■ **What the exercise asks**
Having found the line that contains "- 이더넷인 경우 패킷", please retype only it and every line after it up to the end of the entries, exactly as written.
Record set Block Start
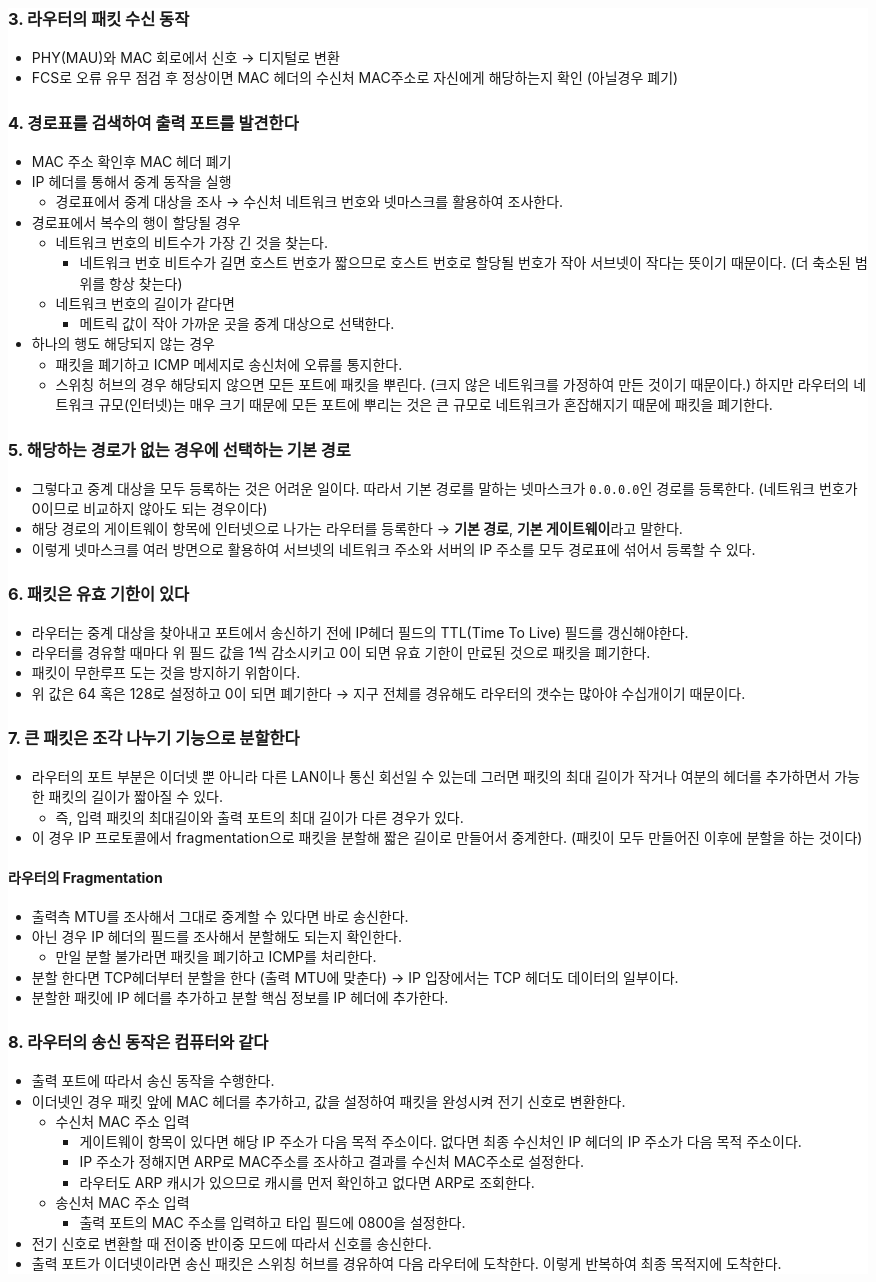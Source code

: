 ### 3. 라우터의 패킷 수신 동작

- PHY(MAU)와 MAC 회로에서 신호 → 디지털로 변환
- FCS로 오류 유무 점검 후 정상이면 MAC 헤더의 수신처 MAC주소로 자신에게 해당하는지 확인 (아닐경우 폐기)

### 4. 경로표를 검색하여 출력 포트를 발견한다

- MAC 주소 확인후 MAC 헤더 폐기
- IP 헤더를 통해서 중계 동작을 실행
    - 경로표에서 중계 대상을 조사 → 수신처 네트워크 번호와 넷마스크를 활용하여 조사한다.
- 경로표에서 복수의 행이 할당될 경우
    - 네트워크 번호의 비트수가 가장 긴 것을 찾는다.
        - 네트워크 번호 비트수가 길면 호스트 번호가 짧으므로 호스트 번호로 할당될 번호가 작아 서브넷이 작다는 뜻이기 때문이다. (더 축소된 범위를 항상 찾는다)
    - 네트워크 번호의 길이가 같다면
        - 메트릭 값이 작아 가까운 곳을 중계 대상으로 선택한다.
- 하나의 행도 해당되지 않는 경우
    - 패킷을 폐기하고 ICMP 메세지로 송신처에 오류를 통지한다.
    - 스위칭 허브의 경우 해당되지 않으면 모든 포트에 패킷을 뿌린다. (크지 않은 네트워크를 가정하여 만든 것이기 때문이다.) 하지만 라우터의 네트워크 규모(인터넷)는 매우 크기 때문에 모든 포트에 뿌리는 것은 큰 규모로 네트워크가 혼잡해지기 때문에 패킷을 폐기한다.
    

### 5. 해당하는 경로가 없는 경우에 선택하는 기본 경로

- 그렇다고 중계 대상을 모두 등록하는 것은 어려운 일이다. 따라서 기본 경로를 말하는 넷마스크가 `0.0.0.0`인 경로를 등록한다. (네트워크 번호가 0이므로 비교하지 않아도 되는 경우이다)
- 해당 경로의 게이트웨이 항목에 인터넷으로 나가는 라우터를 등록한다 → **기본 경로**, **기본 게이트웨이**라고 말한다.
- 이렇게 넷마스크를 여러 방면으로 활용하여 서브넷의 네트워크 주소와 서버의 IP 주소를 모두 경로표에 섞어서 등록할 수 있다.

### 6. 패킷은 유효 기한이 있다

- 라우터는 중계 대상을 찾아내고 포트에서 송신하기 전에 IP헤더 필드의 TTL(Time To Live) 필드를 갱신해야한다.
- 라우터를 경유할 때마다 위 필드 값을 1씩 감소시키고 0이 되면 유효 기한이 만료된 것으로 패킷을 폐기한다.
- 패킷이 무한루프 도는 것을 방지하기 위함이다.
- 위 값은 64 혹은 128로 설정하고 0이 되면 폐기한다 → 지구 전체를 경유해도 라우터의 갯수는 많아야 수십개이기 때문이다.

### 7. 큰 패킷은 조각 나누기 기능으로 분할한다

- 라우터의 포트 부분은 이더넷 뿐 아니라 다른 LAN이나 통신 회선일 수 있는데 그러면 패킷의 최대 길이가 작거나 여분의 헤더를 추가하면서 가능한 패킷의 길이가 짧아질 수 있다.
    - 즉, 입력 패킷의 최대길이와 출력 포트의 최대 길이가 다른 경우가 있다.
- 이 경우 IP 프로토콜에서 fragmentation으로 패킷을 분할해 짧은 길이로 만들어서 중계한다. (패킷이 모두 만들어진 이후에 분할을 하는 것이다)

#### 라우터의 Fragmentation

- 출력측 MTU를 조사해서 그대로 중계할 수 있다면 바로 송신한다.
- 아닌 경우 IP 헤더의 필드를 조사해서 분할해도 되는지 확인한다.
    - 만일 분할 불가라면 패킷을 폐기하고 ICMP를 처리한다.
- 분할 한다면 TCP헤더부터 분할을 한다 (출력 MTU에 맞춘다) → IP 입장에서는 TCP 헤더도 데이터의 일부이다.
- 분할한 패킷에 IP 헤더를 추가하고 분할 핵심 정보를 IP 헤더에 추가한다.

### 8. 라우터의 송신 동작은 컴퓨터와 같다

- 출력 포트에 따라서 송신 동작을 수행한다.
- 이더넷인 경우 패킷 앞에 MAC 헤더를 추가하고, 값을 설정하여 패킷을 완성시켜 전기 신호로 변환한다.
    - 수신처 MAC 주소 입력
        - 게이트웨이 항목이 있다면 해당 IP 주소가 다음 목적 주소이다. 없다면 최종 수신처인 IP 헤더의 IP 주소가 다음 목적 주소이다.
        - IP 주소가 정해지면 ARP로 MAC주소를 조사하고 결과를 수신처 MAC주소로 설정한다.
        - 라우터도 ARP 캐시가 있으므로 캐시를 먼저 확인하고 없다면 ARP로 조회한다.
    - 송신처 MAC 주소 입력
        - 출력 포트의 MAC 주소를 입력하고 타입 필드에 0800을 설정한다.
- 전기 신호로 변환할 때 전이중 반이중 모드에 따라서 신호를 송신한다.
- 출력 포트가 이더넷이라면 송신 패킷은 스위칭 허브를 경유하여 다음 라우터에 도착한다. 이렇게 반복하여 최종 목적지에 도착한다.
Record set Block End
■ **Task output**
- 이더넷인 경우 패킷 앞에 MAC 헤더를 추가하고, 값을 설정하여 패킷을 완성시켜 전기 신호로 변환한다.
    - 수신처 MAC 주소 입력
        - 게이트웨이 항목이 있다면 해당 IP 주소가 다음 목적 주소이다. 없다면 최종 수신처인 IP 헤더의 IP 주소가 다음 목적 주소이다.
        - IP 주소가 정해지면 ARP로 MAC주소를 조사하고 결과를 수신처 MAC주소로 설정한다.
        - 라우터도 ARP 캐시가 있으므로 캐시를 먼저 확인하고 없다면 ARP로 조회한다.
    - 송신처 MAC 주소 입력
        - 출력 포트의 MAC 주소를 입력하고 타입 필드에 0800을 설정한다.
- 전기 신호로 변환할 때 전이중 반이중 모드에 따라서 신호를 송신한다.
- 출력 포트가 이더넷이라면 송신 패킷은 스위칭 허브를 경유하여 다음 라우터에 도착한다. 이렇게 반복하여 최종 목적지에 도착한다.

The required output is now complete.